How to cite this article: Castañón-González JA, Barrientos-Fortes T, Polanco-González C. Reflections concerning the care process in the emergency medical services. Rev Med Inst Mex Seguro Soc. 2016 May-Jun;54(3):376-9.
OPINION ARTICLES
Received: February 23rd 2015
Judged: October 21st 2015
Jorge Alberto Castañón-González,a Tomás Barrientos-Fortes,a Carlos Polanco-Gonzáleza
aFacultad de Ciencias de la Salud, Universidad Anáhuac, Huixquilucan, Estado de México, México
Communication with: Jorge Alberto Castañón-González
Teléfono: (55) 5407 0813
Email: jorgec@prodigy.net.mx
In this paper we share some reflections regarding the care process in the emergency medical services, as well as some of the challenges with which these fundamental services deal. We highlight the increasing amount of patients and the complexity of some of the clinical cases, which are some of the causes that lead to the overcrowding of these services.
Keywords: Emergency medical services; Crowding; Triage
As key components of our country's health sector, emergency medical services (EMS) face numerous challenges affecting their performance. Among them, for the great impact it has on the efficiency and quality of medical care, and the steady increase in demand for this care regarding the volume of patients and complexity of cases. This demand is associated with poor interaction between this service and other components of the health sector, particularly with the other EMS in their geographical area and in general with the various outpatient and patient referral services.1-3 This problem increases demand for beds and therefore the saturation of EMS, and runs in parallel with society’s great expectations of staff efficiency, processes of care, and patient safety, given that delays in medical attention cause frustration in them, their family, and the health team, in addition to increasing costs of medical care and especially risks to the patient.4,5
Although Norma Oficial Mexicana NOM-027-SSA3-2012 states that patients should not stay in the EMS longer than 12 hours for reasons attributable to health care,6 extended stay in those services for more than four hours is seen as a key component for saturation of the service. It is imperative that every doctor and administrator critically review the process of care in their emergency medical services and identify and correct deviations in subprocesses to improve their efficiency and effectiveness, especially those that directly impact the quality of care to prolong the time spent in the service, increasing resource use and costs of care. With this purpose in mind we present these reflections and comments.

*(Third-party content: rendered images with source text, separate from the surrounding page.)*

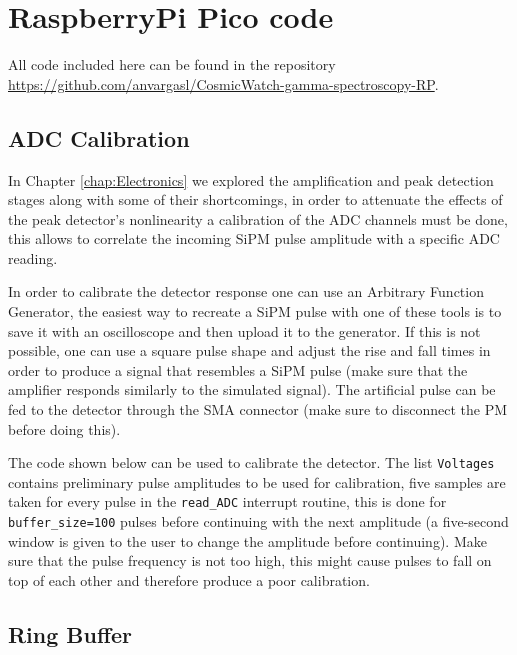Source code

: \chapter{RaspberryPi Pico code}\label{app:RP_Pico_code}

All code included here can be found in the repository \\ \href{https://github.com/anvargasl/CosmicWatch-gamma-spectroscopy-RP}{https://github.com/anvargasl/CosmicWatch-gamma-spectroscopy-RP}.

\section{ADC Calibration}

In Chapter \ref{chap:Electronics} we explored the amplification and peak detection stages along with some of their shortcomings, in order to attenuate the effects of the peak detector's nonlinearity a calibration of the ADC channels must be done, this allows to correlate the incoming SiPM pulse amplitude with a specific ADC reading.

In order to calibrate the detector response one can use an Arbitrary Function Generator, the easiest way to recreate a SiPM pulse with one of these tools is to save it with an oscilloscope and then upload it to the generator. If this is not possible, one can use a square pulse shape and adjust the rise and fall times in order to produce a signal that resembles a SiPM pulse (make sure that the amplifier responds similarly to the simulated signal). The artificial pulse can be fed to the detector through the SMA connector (make sure to disconnect the PM before doing this).

The code shown below can be used to calibrate the detector. The list \texttt{Voltages} contains preliminary pulse amplitudes to be used for calibration, five samples are taken for every pulse in the \texttt{read\_ADC} interrupt routine, this is done for \texttt{buffer\_size=100} pulses before continuing with the next amplitude (a five-second window is given to the user to change the amplitude before continuing). Make sure that the pulse frequency is not too high, this might cause pulses to fall on top of each other and therefore produce a poor calibration.



\section{Ring Buffer}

Because EMS must guarantee patients the precise care that they need in a timely manner, these services use a risk management system called triage. This system ensures that patients are cared for according to clinical priority and not by order of arrival, as it manages the flow of patients in a safe manner even when care needs exceed the capacity of these services. The development of nomenclature, definitions, and solid methodology together make this system replicable and auditable between health professionals.7 The allocation, accommodation, and distribution of patients, as well as the initial medical assessment in the service, should ideally not take longer than 20 minutes.
Triage systems in the emergency department were originally more intuitive than methodical, and therefore were not replicable and auditable among professionals. Standardizing triage processes facilitated common understanding among personnel of the service, hospital, or institution on the needs of patient care; it also allowed the distribution of the workload for service providers.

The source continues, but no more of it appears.